Exercise aim
Using the listing below, show all lines that hold the word "edições".

[Supplied information Boundary: Start]

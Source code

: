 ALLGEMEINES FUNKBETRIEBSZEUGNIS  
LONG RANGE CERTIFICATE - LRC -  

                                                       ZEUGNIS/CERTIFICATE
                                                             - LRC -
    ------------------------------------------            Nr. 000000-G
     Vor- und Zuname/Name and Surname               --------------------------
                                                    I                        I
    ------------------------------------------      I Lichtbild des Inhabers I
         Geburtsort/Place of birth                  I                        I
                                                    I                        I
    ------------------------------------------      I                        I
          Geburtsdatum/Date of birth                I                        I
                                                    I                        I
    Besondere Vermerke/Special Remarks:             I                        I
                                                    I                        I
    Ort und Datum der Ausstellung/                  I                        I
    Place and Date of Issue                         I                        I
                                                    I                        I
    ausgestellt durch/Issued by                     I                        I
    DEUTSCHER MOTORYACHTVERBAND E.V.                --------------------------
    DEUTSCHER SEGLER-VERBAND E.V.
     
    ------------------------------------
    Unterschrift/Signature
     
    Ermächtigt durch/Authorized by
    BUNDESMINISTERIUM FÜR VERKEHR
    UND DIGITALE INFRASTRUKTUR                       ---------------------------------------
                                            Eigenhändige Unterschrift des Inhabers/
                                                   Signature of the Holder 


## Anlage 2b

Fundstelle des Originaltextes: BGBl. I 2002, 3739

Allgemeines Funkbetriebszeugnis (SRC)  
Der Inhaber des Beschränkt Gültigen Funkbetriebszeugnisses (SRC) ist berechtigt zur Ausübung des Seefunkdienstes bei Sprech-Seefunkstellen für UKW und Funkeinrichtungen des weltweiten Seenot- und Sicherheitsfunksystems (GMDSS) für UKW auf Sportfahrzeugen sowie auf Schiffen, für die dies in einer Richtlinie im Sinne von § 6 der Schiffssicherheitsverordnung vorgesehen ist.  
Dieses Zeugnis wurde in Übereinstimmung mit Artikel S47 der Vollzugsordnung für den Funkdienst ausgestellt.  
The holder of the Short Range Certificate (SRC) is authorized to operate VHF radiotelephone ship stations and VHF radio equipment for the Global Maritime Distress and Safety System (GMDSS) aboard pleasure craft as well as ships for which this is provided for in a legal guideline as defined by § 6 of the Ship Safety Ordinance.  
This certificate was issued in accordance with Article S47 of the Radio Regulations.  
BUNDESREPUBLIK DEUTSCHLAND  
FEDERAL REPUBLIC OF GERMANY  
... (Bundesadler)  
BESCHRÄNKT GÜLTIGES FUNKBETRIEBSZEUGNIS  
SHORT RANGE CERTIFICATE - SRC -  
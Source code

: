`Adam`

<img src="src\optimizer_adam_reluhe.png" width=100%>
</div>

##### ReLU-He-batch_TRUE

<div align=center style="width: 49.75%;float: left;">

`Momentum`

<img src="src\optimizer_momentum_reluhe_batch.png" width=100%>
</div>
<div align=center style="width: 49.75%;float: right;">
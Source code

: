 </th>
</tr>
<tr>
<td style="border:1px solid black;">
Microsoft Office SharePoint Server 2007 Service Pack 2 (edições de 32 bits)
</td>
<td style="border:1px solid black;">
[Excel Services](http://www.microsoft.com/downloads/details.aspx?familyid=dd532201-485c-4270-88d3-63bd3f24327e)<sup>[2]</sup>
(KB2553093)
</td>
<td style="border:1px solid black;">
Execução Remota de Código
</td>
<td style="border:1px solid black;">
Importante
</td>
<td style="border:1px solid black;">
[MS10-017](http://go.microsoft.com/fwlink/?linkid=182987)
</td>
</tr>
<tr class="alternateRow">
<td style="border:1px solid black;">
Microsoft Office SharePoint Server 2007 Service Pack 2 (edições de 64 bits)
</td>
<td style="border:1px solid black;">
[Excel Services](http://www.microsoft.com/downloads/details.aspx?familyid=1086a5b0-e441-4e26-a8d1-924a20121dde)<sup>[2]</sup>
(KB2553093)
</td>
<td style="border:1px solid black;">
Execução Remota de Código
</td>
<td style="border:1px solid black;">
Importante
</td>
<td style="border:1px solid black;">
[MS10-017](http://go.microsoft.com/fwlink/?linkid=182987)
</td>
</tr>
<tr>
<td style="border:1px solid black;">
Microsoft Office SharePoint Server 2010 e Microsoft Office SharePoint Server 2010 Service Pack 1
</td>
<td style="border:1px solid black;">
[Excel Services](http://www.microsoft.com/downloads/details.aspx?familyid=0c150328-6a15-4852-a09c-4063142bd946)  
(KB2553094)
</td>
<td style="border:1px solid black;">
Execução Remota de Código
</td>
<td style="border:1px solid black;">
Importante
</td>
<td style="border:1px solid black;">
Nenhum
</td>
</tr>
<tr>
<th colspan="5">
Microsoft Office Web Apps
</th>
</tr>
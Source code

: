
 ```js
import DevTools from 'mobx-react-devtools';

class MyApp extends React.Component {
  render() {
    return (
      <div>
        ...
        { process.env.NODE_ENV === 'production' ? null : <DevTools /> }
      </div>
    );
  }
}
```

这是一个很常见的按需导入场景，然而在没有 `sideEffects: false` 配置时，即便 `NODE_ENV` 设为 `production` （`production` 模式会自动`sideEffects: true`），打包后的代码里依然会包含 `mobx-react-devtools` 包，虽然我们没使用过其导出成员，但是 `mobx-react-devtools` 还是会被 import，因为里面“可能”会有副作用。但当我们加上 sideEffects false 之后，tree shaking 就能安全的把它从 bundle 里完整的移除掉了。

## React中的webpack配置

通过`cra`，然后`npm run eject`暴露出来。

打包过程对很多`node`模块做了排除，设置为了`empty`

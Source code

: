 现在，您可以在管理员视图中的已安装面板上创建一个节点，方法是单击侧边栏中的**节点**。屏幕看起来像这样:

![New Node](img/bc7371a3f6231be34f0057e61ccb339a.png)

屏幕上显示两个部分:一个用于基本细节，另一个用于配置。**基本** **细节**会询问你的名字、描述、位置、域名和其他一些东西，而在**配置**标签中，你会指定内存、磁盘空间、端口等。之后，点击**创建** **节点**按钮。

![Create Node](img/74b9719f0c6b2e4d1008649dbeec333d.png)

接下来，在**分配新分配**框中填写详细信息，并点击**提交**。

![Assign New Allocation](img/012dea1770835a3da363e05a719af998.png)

[Supplied information Boundary: End]

Output for this task
Microsoft Office SharePoint Server 2007 Service Pack 2 (edições de 32 bits)
Microsoft Office SharePoint Server 2007 Service Pack 2 (edições de 64 bits)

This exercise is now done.